*** Opening of Exercise data ***
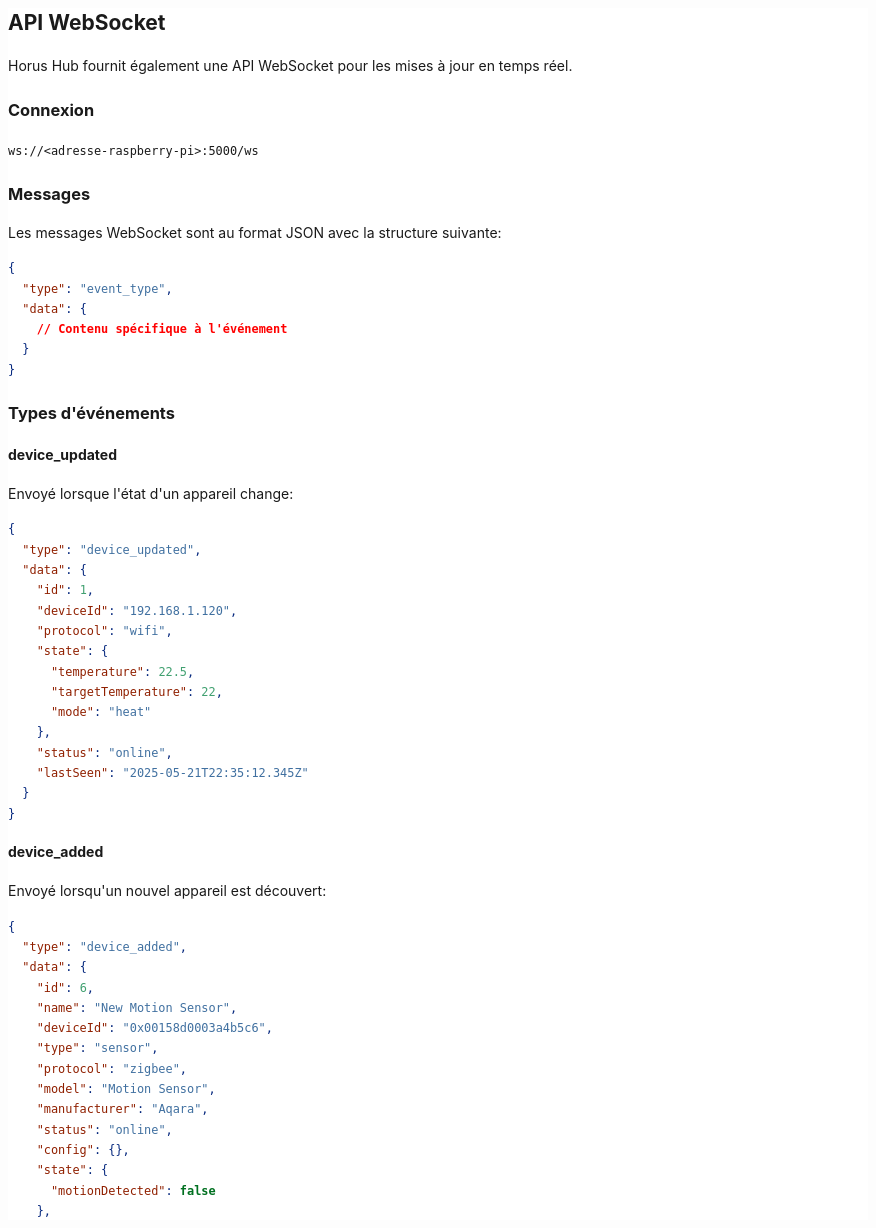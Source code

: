 ## API WebSocket

Horus Hub fournit également une API WebSocket pour les mises à jour en temps réel.

### Connexion

```
ws://<adresse-raspberry-pi>:5000/ws
```

### Messages

Les messages WebSocket sont au format JSON avec la structure suivante:

```json
{
  "type": "event_type",
  "data": {
    // Contenu spécifique à l'événement
  }
}
```

### Types d'événements

#### device_updated

Envoyé lorsque l'état d'un appareil change:

```json
{
  "type": "device_updated",
  "data": {
    "id": 1,
    "deviceId": "192.168.1.120",
    "protocol": "wifi",
    "state": {
      "temperature": 22.5,
      "targetTemperature": 22,
      "mode": "heat"
    },
    "status": "online",
    "lastSeen": "2025-05-21T22:35:12.345Z"
  }
}
```

#### device_added

Envoyé lorsqu'un nouvel appareil est découvert:

```json
{
  "type": "device_added",
  "data": {
    "id": 6,
    "name": "New Motion Sensor",
    "deviceId": "0x00158d0003a4b5c6",
    "type": "sensor",
    "protocol": "zigbee",
    "model": "Motion Sensor",
    "manufacturer": "Aqara",
    "status": "online",
    "config": {},
    "state": {
      "motionDetected": false
    },
```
*** Close of Exercise data ***
- Task prompt -
If the string "deviceId" appears in a line of the entries, report the line.

- Solution for this exercise -
    "deviceId": "192.168.1.120",
    "deviceId": "0x00158d0003a4b5c6",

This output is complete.